When you reach the line that contains "Suppose one basis" in the data below, copy it and every line after it exactly, adding nothing.

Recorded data
=======

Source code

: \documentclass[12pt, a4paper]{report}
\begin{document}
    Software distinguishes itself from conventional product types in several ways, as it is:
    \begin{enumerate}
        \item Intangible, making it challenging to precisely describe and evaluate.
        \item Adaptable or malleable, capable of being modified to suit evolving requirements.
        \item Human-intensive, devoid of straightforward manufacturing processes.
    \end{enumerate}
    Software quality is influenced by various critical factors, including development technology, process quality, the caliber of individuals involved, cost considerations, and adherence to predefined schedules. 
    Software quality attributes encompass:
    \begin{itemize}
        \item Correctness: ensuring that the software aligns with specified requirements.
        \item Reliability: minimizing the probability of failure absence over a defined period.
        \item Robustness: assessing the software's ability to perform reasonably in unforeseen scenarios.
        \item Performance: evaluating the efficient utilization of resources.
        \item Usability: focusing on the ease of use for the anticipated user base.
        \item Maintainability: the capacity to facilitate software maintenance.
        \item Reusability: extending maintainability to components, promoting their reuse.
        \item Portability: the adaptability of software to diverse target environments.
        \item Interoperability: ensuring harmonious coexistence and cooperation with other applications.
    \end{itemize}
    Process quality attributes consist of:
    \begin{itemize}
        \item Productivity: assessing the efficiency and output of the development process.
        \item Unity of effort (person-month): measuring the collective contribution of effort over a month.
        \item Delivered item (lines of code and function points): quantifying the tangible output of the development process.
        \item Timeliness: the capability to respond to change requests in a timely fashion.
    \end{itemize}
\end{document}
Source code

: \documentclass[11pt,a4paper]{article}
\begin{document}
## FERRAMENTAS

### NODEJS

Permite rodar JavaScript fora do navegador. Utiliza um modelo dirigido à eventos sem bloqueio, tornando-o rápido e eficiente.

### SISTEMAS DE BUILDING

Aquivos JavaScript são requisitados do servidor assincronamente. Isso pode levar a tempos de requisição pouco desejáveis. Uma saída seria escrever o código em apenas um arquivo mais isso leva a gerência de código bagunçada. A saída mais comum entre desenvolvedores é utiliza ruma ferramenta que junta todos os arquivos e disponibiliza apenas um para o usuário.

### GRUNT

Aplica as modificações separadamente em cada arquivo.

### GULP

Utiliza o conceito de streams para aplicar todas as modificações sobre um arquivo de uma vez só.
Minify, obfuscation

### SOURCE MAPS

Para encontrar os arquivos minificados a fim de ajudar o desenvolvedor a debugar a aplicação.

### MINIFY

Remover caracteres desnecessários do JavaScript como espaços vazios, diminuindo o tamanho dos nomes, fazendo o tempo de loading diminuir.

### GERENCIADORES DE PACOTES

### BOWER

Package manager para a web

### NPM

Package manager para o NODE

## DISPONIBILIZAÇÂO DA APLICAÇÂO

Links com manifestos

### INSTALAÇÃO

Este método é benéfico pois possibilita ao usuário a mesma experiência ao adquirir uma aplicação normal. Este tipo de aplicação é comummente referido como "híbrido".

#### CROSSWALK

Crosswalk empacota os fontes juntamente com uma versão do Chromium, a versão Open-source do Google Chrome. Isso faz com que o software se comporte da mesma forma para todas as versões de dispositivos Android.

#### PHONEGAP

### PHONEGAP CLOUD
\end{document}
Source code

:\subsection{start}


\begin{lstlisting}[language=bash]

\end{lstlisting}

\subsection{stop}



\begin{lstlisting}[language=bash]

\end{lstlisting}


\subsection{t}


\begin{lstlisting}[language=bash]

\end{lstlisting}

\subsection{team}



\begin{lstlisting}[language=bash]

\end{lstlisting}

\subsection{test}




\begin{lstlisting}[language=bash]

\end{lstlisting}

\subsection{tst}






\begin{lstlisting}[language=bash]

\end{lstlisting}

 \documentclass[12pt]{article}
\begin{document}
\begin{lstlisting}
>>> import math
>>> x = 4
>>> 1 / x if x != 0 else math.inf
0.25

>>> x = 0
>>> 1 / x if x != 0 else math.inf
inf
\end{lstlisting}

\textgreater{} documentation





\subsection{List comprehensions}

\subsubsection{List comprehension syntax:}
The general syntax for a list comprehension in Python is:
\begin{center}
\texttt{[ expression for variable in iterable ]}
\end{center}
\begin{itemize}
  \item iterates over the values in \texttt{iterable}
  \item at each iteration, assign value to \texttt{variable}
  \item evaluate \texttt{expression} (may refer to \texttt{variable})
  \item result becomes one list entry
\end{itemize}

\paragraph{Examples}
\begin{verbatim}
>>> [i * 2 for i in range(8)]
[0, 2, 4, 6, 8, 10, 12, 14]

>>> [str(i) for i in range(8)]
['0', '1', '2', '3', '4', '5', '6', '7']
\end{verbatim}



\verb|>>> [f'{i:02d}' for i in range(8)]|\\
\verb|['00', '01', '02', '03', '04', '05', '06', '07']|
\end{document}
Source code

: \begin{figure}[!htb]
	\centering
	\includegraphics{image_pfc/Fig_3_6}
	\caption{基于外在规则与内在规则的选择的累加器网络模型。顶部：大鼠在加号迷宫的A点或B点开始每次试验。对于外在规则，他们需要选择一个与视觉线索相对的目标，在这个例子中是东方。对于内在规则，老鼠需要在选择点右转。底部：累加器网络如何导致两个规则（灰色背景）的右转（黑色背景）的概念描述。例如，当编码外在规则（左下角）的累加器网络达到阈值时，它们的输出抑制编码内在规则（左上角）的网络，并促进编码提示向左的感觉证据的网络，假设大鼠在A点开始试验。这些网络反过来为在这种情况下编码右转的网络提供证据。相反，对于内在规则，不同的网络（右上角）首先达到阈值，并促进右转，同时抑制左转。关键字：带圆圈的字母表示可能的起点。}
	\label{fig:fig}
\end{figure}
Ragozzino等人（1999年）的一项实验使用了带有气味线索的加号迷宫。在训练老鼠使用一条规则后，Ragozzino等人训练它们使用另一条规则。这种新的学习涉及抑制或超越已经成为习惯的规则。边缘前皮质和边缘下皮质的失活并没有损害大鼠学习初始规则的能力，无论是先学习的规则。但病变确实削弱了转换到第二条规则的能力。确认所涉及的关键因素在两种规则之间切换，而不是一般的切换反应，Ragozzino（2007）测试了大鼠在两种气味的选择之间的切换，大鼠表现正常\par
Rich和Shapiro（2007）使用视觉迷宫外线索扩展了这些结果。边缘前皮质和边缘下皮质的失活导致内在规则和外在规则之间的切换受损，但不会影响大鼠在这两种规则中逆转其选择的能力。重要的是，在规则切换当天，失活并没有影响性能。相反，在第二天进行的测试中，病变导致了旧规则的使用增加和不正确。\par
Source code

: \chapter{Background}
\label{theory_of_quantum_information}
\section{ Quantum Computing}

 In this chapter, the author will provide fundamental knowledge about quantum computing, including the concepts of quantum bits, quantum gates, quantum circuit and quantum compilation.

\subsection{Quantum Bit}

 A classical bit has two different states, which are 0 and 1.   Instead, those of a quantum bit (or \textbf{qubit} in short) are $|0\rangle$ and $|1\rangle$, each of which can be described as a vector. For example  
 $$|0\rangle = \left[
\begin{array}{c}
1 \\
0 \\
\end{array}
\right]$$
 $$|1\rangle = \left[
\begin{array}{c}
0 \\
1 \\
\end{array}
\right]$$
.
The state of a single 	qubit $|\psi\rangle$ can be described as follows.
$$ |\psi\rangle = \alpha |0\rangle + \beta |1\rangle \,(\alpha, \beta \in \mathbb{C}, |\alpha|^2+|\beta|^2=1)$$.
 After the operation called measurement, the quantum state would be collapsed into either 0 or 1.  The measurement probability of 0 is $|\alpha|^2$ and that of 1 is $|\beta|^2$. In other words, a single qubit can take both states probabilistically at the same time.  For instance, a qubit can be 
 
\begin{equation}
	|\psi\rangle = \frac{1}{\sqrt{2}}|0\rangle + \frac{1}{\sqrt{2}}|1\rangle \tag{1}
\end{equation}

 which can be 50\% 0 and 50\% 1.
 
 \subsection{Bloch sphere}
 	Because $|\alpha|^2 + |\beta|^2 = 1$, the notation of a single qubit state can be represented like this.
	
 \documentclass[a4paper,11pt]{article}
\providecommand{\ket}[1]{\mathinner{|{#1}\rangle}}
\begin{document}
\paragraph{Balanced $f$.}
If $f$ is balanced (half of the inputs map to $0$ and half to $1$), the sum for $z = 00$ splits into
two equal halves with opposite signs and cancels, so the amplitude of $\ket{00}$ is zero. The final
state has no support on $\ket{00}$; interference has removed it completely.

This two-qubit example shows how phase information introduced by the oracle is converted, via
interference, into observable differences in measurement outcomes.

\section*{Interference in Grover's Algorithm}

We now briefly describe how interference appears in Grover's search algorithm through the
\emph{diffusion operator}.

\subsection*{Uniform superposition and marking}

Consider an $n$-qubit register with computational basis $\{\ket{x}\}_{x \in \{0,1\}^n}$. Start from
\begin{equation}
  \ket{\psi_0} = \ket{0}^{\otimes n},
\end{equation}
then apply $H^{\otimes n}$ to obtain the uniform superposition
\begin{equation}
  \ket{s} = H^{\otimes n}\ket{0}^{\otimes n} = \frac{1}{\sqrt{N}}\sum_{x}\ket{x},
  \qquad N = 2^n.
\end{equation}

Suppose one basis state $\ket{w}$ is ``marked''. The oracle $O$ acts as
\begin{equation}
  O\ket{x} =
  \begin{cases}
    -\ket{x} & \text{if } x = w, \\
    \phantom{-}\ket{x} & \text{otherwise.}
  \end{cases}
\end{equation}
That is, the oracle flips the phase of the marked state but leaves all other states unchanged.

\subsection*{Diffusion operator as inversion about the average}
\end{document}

=======

▶ RESPONSE BELOW
Suppose one basis state $\ket{w}$ is ``marked''. The oracle $O$ acts as
\begin{equation}
  O\ket{x} =
  \begin{cases}
    -\ket{x} & \text{if } x = w, \\
    \phantom{-}\ket{x} & \text{otherwise.}
  \end{cases}
\end{equation}
That is, the oracle flips the phase of the marked state but leaves all other states unchanged.

\subsection*{Diffusion operator as inversion about the average}
\end{document}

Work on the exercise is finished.